How significant is the impact of irrigation on the local hydroclimate in California’s Central Valley? Comparison of model results with ground and remote-sensing data



[1] The effect of irrigation on regional climate has been studied over the years. However, in most studies, the model was usually set at coarse resolution, and the soil moisture was set to field capacity at each time step. We reinvestigated this issue over the Central Valley of California's agricultural area by: (1) using the regional climate model at different resolutions down to the finest resolution of 4 km for the most inner domain, covering California's Central Valley, the central coast, the Sierra Nevada Mountains, and water; (2) using a more realistic irrigation scheme in the model through the use of different allowable soil water depletion configurations; and (3) evaluating the simulated results against satellite and in situ observations available through the California Irrigation Management Information System (CIMIS).
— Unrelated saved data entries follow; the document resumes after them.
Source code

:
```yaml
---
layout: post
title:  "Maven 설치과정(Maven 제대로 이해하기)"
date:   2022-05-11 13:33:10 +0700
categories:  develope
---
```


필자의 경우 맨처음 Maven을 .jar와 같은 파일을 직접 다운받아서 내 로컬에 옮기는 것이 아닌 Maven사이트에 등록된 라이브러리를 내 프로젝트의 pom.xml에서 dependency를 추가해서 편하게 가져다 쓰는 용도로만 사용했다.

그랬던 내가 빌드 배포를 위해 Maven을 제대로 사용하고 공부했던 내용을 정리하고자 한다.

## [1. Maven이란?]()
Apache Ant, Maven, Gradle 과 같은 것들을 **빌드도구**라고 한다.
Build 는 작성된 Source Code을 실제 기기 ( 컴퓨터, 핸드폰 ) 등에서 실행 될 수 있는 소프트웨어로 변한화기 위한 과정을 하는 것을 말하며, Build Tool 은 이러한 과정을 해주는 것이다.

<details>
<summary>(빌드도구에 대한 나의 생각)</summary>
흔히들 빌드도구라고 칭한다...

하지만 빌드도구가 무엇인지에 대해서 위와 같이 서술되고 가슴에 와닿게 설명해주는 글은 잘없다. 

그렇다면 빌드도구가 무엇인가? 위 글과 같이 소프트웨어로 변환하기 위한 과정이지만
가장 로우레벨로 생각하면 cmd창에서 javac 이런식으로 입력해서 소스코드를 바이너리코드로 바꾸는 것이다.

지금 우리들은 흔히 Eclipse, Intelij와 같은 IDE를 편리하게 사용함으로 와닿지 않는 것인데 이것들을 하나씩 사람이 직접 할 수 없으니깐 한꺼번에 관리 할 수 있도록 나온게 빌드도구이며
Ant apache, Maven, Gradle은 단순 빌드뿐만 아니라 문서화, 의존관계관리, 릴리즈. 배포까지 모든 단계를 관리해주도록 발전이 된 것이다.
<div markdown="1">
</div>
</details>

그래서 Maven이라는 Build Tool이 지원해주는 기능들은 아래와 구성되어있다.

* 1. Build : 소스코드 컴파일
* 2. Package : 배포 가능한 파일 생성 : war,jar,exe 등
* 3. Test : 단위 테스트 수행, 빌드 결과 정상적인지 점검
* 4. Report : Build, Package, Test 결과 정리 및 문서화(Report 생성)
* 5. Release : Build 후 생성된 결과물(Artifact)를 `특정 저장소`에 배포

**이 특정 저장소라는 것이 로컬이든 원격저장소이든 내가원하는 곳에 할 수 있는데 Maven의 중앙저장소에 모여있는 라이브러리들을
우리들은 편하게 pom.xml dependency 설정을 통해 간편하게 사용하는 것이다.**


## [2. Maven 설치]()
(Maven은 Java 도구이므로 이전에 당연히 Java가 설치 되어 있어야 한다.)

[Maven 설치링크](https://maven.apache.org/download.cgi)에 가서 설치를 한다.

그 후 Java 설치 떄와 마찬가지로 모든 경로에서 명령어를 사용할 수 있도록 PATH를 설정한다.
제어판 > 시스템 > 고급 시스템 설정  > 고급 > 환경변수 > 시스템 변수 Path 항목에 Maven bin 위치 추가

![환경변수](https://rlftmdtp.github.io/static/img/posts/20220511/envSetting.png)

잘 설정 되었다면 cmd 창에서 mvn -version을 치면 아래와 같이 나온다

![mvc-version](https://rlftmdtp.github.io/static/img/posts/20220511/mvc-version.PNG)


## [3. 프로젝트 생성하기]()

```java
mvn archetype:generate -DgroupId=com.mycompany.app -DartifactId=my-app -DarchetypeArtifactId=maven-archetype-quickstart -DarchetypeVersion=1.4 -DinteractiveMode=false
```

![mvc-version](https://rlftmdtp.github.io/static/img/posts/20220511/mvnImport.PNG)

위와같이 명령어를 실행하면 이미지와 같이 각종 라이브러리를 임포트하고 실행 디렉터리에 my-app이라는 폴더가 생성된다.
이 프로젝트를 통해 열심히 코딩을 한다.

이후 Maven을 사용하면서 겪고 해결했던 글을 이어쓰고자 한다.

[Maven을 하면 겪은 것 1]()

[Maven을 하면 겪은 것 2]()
The simulation results with fine model resolution and with the more realistic irrigation scheme indicate that the surface meteorological fields are noticeably improved when compared with observations from the CIMIS network and Moderate Resolution Imaging Spectroradiometer data. Our results also indicate that irrigation has significant impacts on local meteorological fields by decreasing temperature by 3°–7°C and increasing relative humidity by 9–20%, depending on model resolutions and allowable soil water depletion configurations. More significantly, our results using the improved model show that the effects of irrigation on weather and climate do not extend very far into nonirrigated regions.